The London-based artist shot to fame the same way dozens have before: by uploading snippets of her music to TikTok and letting the algorithm work its magic. Her first flirtation with virality was “Pain,” which blew up on the app in early 2021, followed shortly after by “Break It Off.” By October, she had signed with the record label Parlophone and released her first mixtape, to hell with it. What separates her from the crop of Zoomers building music careers on TikTok: Her fans don’t know her name. (That anonymity is fiercely protected by her team, who are strict with press and denied any interview or photos for this story.) The PinkPantheress moniker came to her when she was watching a game show on which the host asked the question, “What is a female panther called?” The Daily Mail has, of course, published her real name, but to her fans it barely matters: She’s still the most relatable artist they know, someone who writes lyrics filled with a sense of longing and loneliness. “She makes it feel comfortable to be shy,” says Sebastian, one of a group of college students standing by the bar who say they all have crushes on the artist. “She’s shy, and I’m like, Okay, I can be shy, too.” Another kid says she makes him feel like a “main character.”

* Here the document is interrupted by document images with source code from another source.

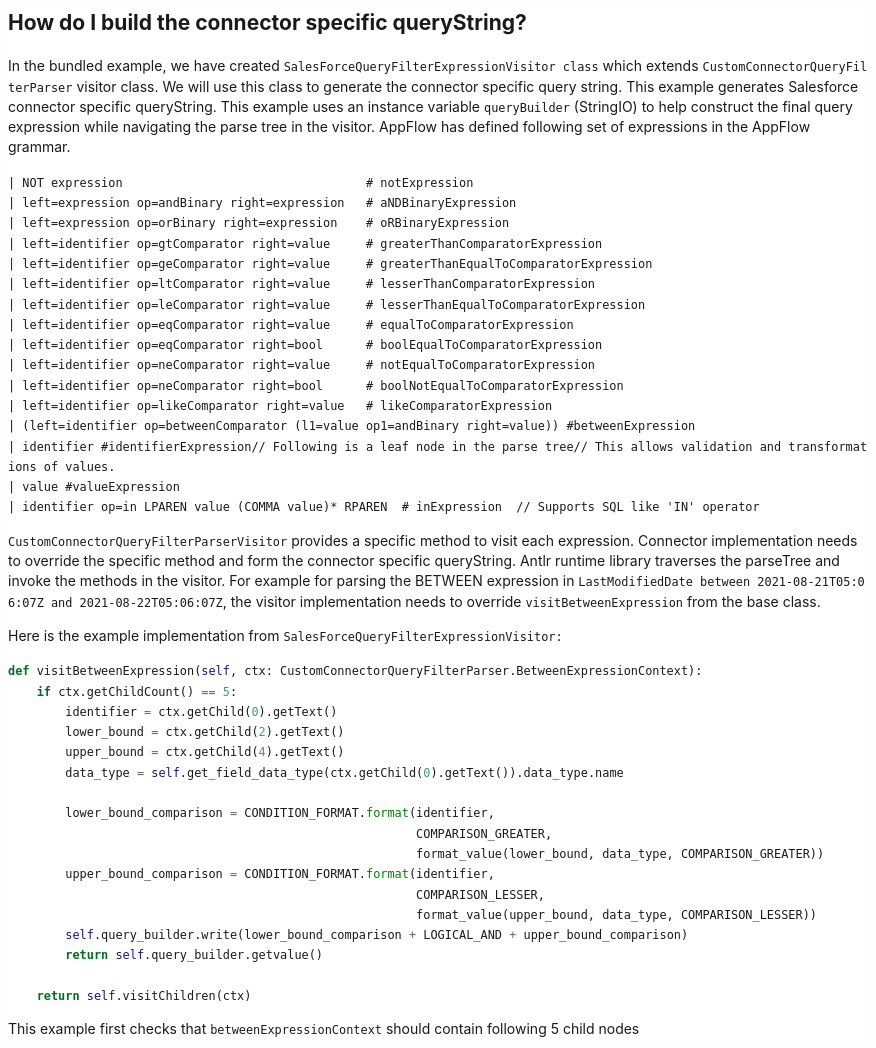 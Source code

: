 ## How do I build the connector specific queryString?
In the bundled example, we have created `SalesForceQueryFilterExpressionVisitor class` which extends `CustomConnectorQueryFilterParser`
visitor class. We will use this class to generate the connector specific query string. This example generates Salesforce 
connector specific queryString. This example uses an instance variable `queryBuilder` (StringIO) to help construct the 
final query expression while navigating the parse tree in the visitor. AppFlow has defined following set of expressions 
in the AppFlow grammar.

```
| NOT expression                                  # notExpression
| left=expression op=andBinary right=expression   # aNDBinaryExpression
| left=expression op=orBinary right=expression    # oRBinaryExpression
| left=identifier op=gtComparator right=value     # greaterThanComparatorExpression
| left=identifier op=geComparator right=value     # greaterThanEqualToComparatorExpression
| left=identifier op=ltComparator right=value     # lesserThanComparatorExpression
| left=identifier op=leComparator right=value     # lesserThanEqualToComparatorExpression
| left=identifier op=eqComparator right=value     # equalToComparatorExpression
| left=identifier op=eqComparator right=bool      # boolEqualToComparatorExpression
| left=identifier op=neComparator right=value     # notEqualToComparatorExpression
| left=identifier op=neComparator right=bool      # boolNotEqualToComparatorExpression
| left=identifier op=likeComparator right=value   # likeComparatorExpression
| (left=identifier op=betweenComparator (l1=value op1=andBinary right=value)) #betweenExpression
| identifier #identifierExpression// Following is a leaf node in the parse tree// This allows validation and transformations of values.
| value #valueExpression
| identifier op=in LPAREN value (COMMA value)* RPAREN  # inExpression  // Supports SQL like 'IN' operator
```
`CustomConnectorQueryFilterParserVisitor` provides a specific method to visit each expression. Connector implementation 
needs to override the specific method and form the connector specific queryString. Antlr runtime library traverses the 
parseTree and invoke the methods in the visitor. For example for parsing the BETWEEN expression in 
`LastModifiedDate between 2021-08-21T05:06:07Z and 2021-08-22T05:06:07Z`, the visitor implementation needs to override
`visitBetweenExpression` from the base class. 

Here is the example implementation from `SalesForceQueryFilterExpressionVisitor:`

```python
def visitBetweenExpression(self, ctx: CustomConnectorQueryFilterParser.BetweenExpressionContext):
    if ctx.getChildCount() == 5:
        identifier = ctx.getChild(0).getText()
        lower_bound = ctx.getChild(2).getText()
        upper_bound = ctx.getChild(4).getText()
        data_type = self.get_field_data_type(ctx.getChild(0).getText()).data_type.name

        lower_bound_comparison = CONDITION_FORMAT.format(identifier,
                                                         COMPARISON_GREATER,
                                                         format_value(lower_bound, data_type, COMPARISON_GREATER))
        upper_bound_comparison = CONDITION_FORMAT.format(identifier,
                                                         COMPARISON_LESSER,
                                                         format_value(upper_bound, data_type, COMPARISON_LESSER))
        self.query_builder.write(lower_bound_comparison + LOGICAL_AND + upper_bound_comparison)
        return self.query_builder.getvalue()

    return self.visitChildren(ctx)
```
This example first checks that `betweenExpressionContext` should contain following 5 child nodes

Many people here work in music or fashion or media or are trying to. “On a lot of her early stuff, she did the production all by herself, which is super-cool,” a 21-year-old named Jackson, who’s studying music, tells me. “It’s rare to have a production-heavy album that’s also female-driven.” He’s with a girl who looks like baby Avril Lavigne: straight blonde hair streaked with black underneath, wearing a ringer tee that says SEX WITH YOU SUCKS. (Chloe Cherry wore a similar version at Coachella.) Their group is on the dance floor taking flash plandids. The oldest people in the audience are in their mid-to-late 20s. A 28-year-old named Lindsay tells me she loves PinkPantheress because she captures what it feels like to be a young woman. “I’m not 19, but I once was 19,” she says. “She nails it.”

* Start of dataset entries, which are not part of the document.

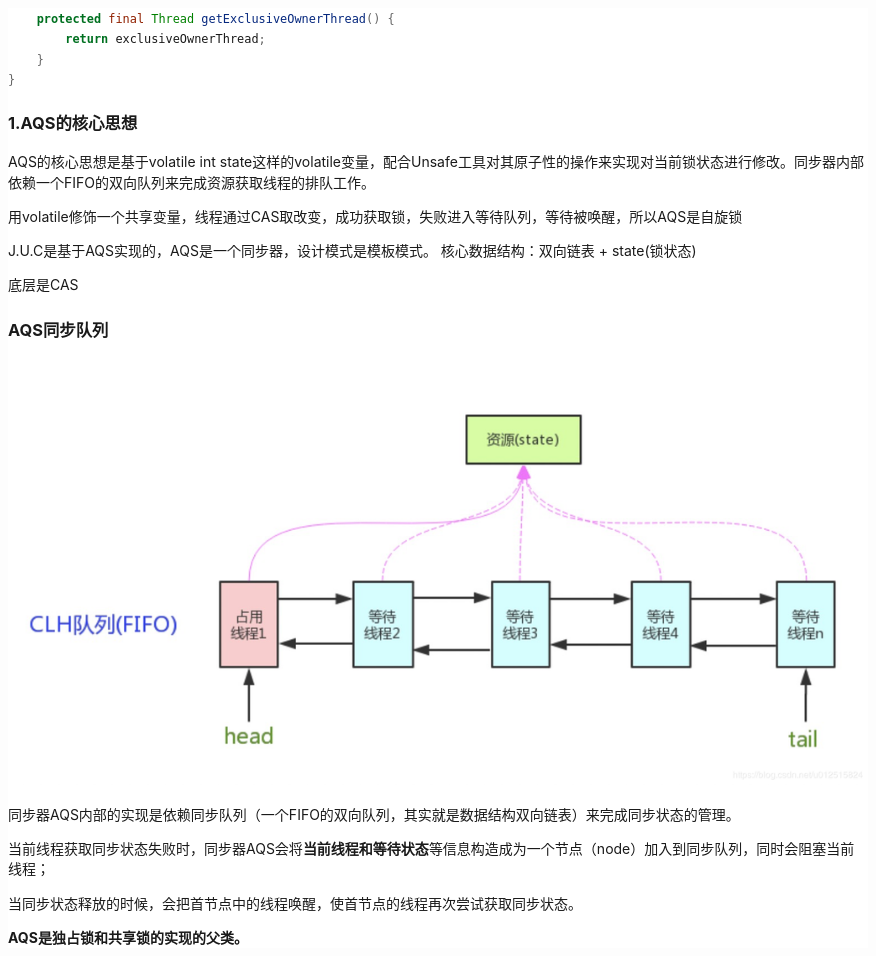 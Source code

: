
 ```java
    protected final Thread getExclusiveOwnerThread() {
        return exclusiveOwnerThread;
    }
}
```

### 1.AQS的核心思想

  AQS的核心思想是基于volatile int state这样的volatile变量，配合Unsafe工具对其原子性的操作来实现对当前锁状态进行修改。同步器内部依赖一个FIFO的双向队列来完成资源获取线程的排队工作。

用volatile修饰一个共享变量，线程通过CAS取改变，成功获取锁，失败进入等待队列，等待被唤醒，所以AQS是自旋锁

J.U.C是基于AQS实现的，AQS是一个同步器，设计模式是模板模式。
核心数据结构：双向链表 + state(锁状态)

底层是CAS

### AQS同步队列

  ![](./img/AQS队列.png)







 同步器AQS内部的实现是依赖同步队列（一个FIFO的双向队列，其实就是数据结构双向链表）来完成同步状态的管理。

  当前线程获取同步状态失败时，同步器AQS会将**当前线程和等待状态**等信息构造成为一个节点（node）加入到同步队列，同时会阻塞当前线程；

  当同步状态释放的时候，会把首节点中的线程唤醒，使首节点的线程再次尝试获取同步状态。

**AQS是独占锁和共享锁的实现的父类。**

It’s common within the PinkPantheress fandom to joke about the brevity of her music. None of her songs cross the three-minute mark, and most don’t even hit two; I listen to her 19-minute-long mixtape twice on the Uber over to the venue. Her whole set lasts less than half an hour — and that’s after she repeats “Pain” a few times. (The crowd sings along to every word.) At the bar, I meet a girl who says she was slightly late to the Oakland show and ended up missing the whole thing. Perhaps these are simply the growing pains of an early-career artist. Even the venue was changed last minute from its original location, the former dim sum restaurant–slash–club 88 Palace (which, according to a rumor, was having HVAC issues that couldn’t be fixed in time).

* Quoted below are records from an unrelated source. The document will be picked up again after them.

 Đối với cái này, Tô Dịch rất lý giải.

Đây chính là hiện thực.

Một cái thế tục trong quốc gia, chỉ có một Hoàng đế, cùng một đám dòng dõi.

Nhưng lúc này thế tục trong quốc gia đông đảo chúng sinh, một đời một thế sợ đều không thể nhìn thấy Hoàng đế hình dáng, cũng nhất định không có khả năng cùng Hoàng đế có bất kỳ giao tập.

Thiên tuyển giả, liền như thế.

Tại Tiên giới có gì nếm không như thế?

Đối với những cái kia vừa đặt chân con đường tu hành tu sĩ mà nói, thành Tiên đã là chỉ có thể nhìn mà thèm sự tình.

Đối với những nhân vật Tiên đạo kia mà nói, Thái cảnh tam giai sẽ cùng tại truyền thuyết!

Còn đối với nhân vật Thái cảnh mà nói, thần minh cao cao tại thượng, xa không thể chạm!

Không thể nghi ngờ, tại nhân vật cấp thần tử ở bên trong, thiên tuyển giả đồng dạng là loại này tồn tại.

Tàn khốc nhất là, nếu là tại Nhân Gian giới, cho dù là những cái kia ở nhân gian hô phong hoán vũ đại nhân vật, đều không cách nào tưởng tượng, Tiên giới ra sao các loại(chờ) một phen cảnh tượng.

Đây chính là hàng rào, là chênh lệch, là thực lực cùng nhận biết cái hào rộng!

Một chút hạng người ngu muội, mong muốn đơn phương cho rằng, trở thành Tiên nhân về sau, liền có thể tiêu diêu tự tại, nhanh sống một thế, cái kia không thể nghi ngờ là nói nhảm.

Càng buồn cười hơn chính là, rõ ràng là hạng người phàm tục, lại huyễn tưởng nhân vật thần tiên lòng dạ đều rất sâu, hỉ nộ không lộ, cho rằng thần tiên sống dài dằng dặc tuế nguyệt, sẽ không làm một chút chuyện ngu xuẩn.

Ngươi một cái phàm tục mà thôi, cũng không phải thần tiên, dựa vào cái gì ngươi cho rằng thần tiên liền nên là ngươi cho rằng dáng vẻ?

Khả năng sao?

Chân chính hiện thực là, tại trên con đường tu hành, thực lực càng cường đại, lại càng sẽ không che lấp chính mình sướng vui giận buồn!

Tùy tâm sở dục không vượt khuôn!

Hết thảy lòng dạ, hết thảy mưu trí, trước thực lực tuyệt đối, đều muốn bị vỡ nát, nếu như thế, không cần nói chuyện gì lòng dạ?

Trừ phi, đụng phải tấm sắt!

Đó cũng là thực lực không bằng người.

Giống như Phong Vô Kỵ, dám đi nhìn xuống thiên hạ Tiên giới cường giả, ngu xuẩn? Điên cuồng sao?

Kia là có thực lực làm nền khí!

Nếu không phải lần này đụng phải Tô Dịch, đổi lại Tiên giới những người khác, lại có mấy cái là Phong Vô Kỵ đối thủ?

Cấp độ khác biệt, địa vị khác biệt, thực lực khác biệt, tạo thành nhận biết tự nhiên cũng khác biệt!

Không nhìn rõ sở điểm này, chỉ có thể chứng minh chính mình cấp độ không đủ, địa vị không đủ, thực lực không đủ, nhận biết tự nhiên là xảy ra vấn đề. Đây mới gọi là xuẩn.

For someone who, up until recently, barely showed her face on TikTok, PinkPantheress seems perfectly at ease live. “This is my second-to-last show, so my voice is done out! It’s finished!” she says, laughing. She dances serenely back and forth across the stage and takes selfies with other people’s phones; she borrows a pair of pink sunglasses from someone in the crowd and finishes a song wearing them. Her eyes light up when she notices somebody brought a copy of her album — which you can buy only on CD, cassette, or USB drive. “Look at this!” she shouts, waving it in the air to raucous applause. The crowd is full of smartphones jostling to capture the best angle. When the lights come on, I walk by a girl with a hunk of something silver slung from her wrist. At first glance, it looks like a tiny new status bag, but it’s not: It’s a digital camera that appears to be from the mid-2000s. Sure, it performs exactly the same function as the phone she carries in her other hand, but in a room full of main characters, the girls who get it, get it.